- Pouco conseguimos além de alguns cargos em organismos internacionais desvalorizados. A política de prestígio produziu um retrocesso de meio século
Marcelo Coutinho
Publicado:
Apolítica externa brasileira mudou de ministro duas vezes nos últimos
três anos, mas não encontrou ainda uma direção. Já são mais de cinco
anos sem um projeto consistente com o Brasil. A crise global de 2008
desorientou a nossa diplomacia.
Lula deu continuidade à política
de cooperação iniciada por Fernando Henrique na reunião dos presidentes
sul-americanos no ano 2000, porém, com mais ênfase nos aspectos
políticos do que no comércio. A política externa se tornou leniente com a
vizinhança, que voltou a ter focos de instabilidade.
Quando
surgiram os Brics, tornamos secundária nossa própria região. A China
virou prioridade. Coincidência ou não, passamos a adotar uma política
antidireitos humanos no mundo, sempre ao lado das ditaduras.
Pouco
conseguimos além de alguns cargos em organismos internacionais
desvalorizados. A política de prestígio produziu um retrocesso de meio
século na diversidade econômica das nossas relações internacionais. A
qualidade das exportações brasileiras hoje é similar ao que tínhamos no
Pós-Segunda Guerra.
Por sua vez, o antigo projeto de ocupar um
assento permanente no Conselho de Segurança da ONU nunca esteve tão
distante. Sequer somos membros temporários, e tudo indica que
continuaremos fora nos próximos anos. Há décadas isso também não
acontecia.
Não se sabe ao certo em nome de que o governo abdicou
de tais projetos. Certamente, não foi porque aderiu a projetos mais
compatíveis com o século XXI, pois temos a pior política externa dos
direitos humanos desde o regime militar.
O argumento de que
fechamos os olhos para ditaduras em países parceiros porque realizamos
negócios é muito frequente. A África é sempre lembrada. De fato, cresceu
muito o comércio com essa região (R$ 26 bi em 2012). No entanto,
aumentou principalmente entre países mais democráticos como a África do
Sul.
Só no primeiro semestre de 2013, o governo brasileiro perdoou
900 milhões de dólares em dívidas de meia dúzia de países africanos, o
que supera em quase 300 milhões a soma de tudo que exportamos a eles.

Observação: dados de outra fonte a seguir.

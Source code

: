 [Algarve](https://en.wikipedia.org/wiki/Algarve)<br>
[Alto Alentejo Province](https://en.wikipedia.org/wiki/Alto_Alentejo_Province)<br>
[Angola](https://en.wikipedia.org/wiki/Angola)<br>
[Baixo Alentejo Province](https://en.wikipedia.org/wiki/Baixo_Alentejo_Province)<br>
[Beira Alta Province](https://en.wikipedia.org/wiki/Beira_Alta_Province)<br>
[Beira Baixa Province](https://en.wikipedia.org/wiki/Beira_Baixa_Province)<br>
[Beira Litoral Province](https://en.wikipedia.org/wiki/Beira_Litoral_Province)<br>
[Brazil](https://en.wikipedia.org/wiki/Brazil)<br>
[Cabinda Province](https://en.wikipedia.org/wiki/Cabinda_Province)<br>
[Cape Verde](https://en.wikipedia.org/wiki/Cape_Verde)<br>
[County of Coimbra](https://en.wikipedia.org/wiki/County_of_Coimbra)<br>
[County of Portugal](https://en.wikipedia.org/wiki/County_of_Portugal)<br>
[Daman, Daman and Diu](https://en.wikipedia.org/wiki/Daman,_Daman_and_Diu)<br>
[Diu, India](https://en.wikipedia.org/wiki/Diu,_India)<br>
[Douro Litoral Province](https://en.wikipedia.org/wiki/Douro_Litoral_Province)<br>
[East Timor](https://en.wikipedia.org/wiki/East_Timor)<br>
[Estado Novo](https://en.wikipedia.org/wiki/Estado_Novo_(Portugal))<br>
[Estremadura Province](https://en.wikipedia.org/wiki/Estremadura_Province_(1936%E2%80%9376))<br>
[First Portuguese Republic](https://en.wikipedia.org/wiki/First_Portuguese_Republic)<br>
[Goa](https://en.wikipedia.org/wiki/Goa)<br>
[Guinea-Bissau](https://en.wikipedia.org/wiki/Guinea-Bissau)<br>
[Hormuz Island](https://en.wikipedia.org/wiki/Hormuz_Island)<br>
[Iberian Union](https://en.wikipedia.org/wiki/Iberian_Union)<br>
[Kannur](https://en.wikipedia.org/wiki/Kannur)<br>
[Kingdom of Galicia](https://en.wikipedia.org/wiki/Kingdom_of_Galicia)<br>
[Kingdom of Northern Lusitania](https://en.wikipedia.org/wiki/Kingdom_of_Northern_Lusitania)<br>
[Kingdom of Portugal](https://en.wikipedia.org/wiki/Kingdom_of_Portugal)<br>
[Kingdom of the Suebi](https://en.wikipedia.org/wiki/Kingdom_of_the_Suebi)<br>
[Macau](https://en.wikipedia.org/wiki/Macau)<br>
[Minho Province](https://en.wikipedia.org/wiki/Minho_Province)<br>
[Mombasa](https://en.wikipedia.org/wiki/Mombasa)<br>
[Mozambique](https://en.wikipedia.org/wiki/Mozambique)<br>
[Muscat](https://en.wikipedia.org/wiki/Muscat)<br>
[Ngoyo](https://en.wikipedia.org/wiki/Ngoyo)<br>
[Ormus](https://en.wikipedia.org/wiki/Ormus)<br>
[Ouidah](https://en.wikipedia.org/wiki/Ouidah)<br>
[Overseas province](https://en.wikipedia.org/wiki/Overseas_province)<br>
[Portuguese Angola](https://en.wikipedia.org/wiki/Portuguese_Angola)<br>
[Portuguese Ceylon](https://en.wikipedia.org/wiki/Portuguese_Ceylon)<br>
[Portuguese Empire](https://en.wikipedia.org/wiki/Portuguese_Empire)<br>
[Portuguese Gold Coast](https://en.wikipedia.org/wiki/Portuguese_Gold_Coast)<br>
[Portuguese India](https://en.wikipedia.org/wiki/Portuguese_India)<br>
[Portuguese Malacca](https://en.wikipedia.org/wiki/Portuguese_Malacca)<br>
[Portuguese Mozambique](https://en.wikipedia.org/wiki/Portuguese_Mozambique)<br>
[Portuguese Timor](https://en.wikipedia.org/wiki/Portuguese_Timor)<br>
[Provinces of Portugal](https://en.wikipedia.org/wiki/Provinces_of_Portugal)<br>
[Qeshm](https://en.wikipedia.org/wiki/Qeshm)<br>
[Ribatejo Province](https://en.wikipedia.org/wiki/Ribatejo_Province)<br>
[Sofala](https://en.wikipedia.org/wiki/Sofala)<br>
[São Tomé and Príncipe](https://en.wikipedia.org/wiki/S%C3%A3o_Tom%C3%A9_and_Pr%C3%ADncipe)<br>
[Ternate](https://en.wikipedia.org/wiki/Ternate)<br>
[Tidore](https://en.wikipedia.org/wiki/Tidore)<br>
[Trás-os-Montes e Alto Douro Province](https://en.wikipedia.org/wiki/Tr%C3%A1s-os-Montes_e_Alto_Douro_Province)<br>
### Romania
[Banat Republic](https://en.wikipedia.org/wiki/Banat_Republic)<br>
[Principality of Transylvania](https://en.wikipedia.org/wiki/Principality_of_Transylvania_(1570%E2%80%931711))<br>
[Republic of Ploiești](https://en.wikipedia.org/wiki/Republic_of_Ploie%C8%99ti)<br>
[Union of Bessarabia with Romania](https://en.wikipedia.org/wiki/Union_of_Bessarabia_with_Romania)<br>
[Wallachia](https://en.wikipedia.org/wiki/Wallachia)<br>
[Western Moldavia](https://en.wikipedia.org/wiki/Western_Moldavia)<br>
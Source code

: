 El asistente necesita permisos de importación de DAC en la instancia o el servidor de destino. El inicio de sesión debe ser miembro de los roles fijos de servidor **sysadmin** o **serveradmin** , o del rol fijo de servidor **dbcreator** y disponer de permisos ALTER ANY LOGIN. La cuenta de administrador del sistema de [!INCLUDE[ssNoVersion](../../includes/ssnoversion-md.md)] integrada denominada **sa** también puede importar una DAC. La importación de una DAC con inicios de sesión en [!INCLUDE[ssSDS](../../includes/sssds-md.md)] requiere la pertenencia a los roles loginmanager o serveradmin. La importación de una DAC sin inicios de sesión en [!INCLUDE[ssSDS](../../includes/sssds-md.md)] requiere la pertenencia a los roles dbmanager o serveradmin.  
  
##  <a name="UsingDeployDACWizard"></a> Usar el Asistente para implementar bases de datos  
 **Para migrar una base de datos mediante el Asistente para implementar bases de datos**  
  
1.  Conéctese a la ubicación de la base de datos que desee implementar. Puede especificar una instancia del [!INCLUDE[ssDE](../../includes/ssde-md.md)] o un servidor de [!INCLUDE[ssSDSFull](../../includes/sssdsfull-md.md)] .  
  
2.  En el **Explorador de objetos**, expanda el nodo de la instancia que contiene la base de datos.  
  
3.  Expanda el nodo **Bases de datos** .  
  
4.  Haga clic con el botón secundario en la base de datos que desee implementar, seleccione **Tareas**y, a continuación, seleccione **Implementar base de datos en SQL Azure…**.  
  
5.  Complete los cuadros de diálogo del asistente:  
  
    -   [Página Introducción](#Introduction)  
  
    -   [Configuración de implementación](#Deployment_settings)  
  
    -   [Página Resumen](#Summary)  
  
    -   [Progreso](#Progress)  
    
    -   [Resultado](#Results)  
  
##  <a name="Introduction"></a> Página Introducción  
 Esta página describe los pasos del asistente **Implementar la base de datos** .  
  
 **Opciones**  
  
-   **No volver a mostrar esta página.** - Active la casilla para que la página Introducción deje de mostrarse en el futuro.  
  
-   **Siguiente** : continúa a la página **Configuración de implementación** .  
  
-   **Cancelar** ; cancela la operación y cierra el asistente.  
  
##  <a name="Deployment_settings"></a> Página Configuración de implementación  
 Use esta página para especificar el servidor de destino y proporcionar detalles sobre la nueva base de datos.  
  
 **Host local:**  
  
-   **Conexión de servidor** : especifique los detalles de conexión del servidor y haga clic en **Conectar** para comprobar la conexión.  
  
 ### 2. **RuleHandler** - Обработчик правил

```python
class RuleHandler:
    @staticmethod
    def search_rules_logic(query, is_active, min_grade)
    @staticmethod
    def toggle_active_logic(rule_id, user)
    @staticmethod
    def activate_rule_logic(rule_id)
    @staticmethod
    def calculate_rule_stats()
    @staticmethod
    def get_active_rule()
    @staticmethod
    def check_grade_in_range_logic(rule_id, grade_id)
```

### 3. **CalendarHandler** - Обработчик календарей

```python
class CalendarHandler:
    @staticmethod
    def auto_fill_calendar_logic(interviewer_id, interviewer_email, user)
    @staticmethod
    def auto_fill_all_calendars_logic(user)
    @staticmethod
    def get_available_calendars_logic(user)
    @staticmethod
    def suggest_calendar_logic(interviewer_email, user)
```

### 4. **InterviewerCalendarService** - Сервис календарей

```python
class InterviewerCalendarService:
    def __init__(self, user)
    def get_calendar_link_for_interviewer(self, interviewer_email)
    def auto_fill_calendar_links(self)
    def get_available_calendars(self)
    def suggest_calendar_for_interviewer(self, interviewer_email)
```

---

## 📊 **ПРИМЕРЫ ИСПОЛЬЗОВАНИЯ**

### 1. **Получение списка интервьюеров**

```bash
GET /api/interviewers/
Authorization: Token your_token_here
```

Não foi solidariedade. Sem esse perdão, por norma, o BNDES não teria
como apoiar novos investimentos brasileiros nesses lugares.
O mais
sensato seria flexibilizar o ordenamento legal no Brasil que impede
empresas brasileiras de continuarem exportando serviços a crédito.
Sairia bem mais barato do que simplesmente perdoar dívidas de países que
estão crescendo.
O motivo de perdoar tantas dívidas e misturar
assuntos diferentes foi a campanha pela Direção Geral da OMC. Dívidas
perdoadas por votos. E aí também nos metemos em uma cilada. Se Roberto
Azevedo for bem-sucedido, conseguirá destravar a Rodada Doha que vai nos
tornar ainda mais dependentes da venda de produtos básicos. Se
fracassar, isso significa que desperdiçou uma montanha de recursos
diplomáticos movidos pelo Brasil.
Atualmente, não temos nem mesmo
uma diplomacia presidencial, iniciada por Sarney e bastante desenvolvida
por FHC e Lula. Seguimos em ziguezague o fluxo dos ventos, sem
propósito, estratégia ou entusiasmo.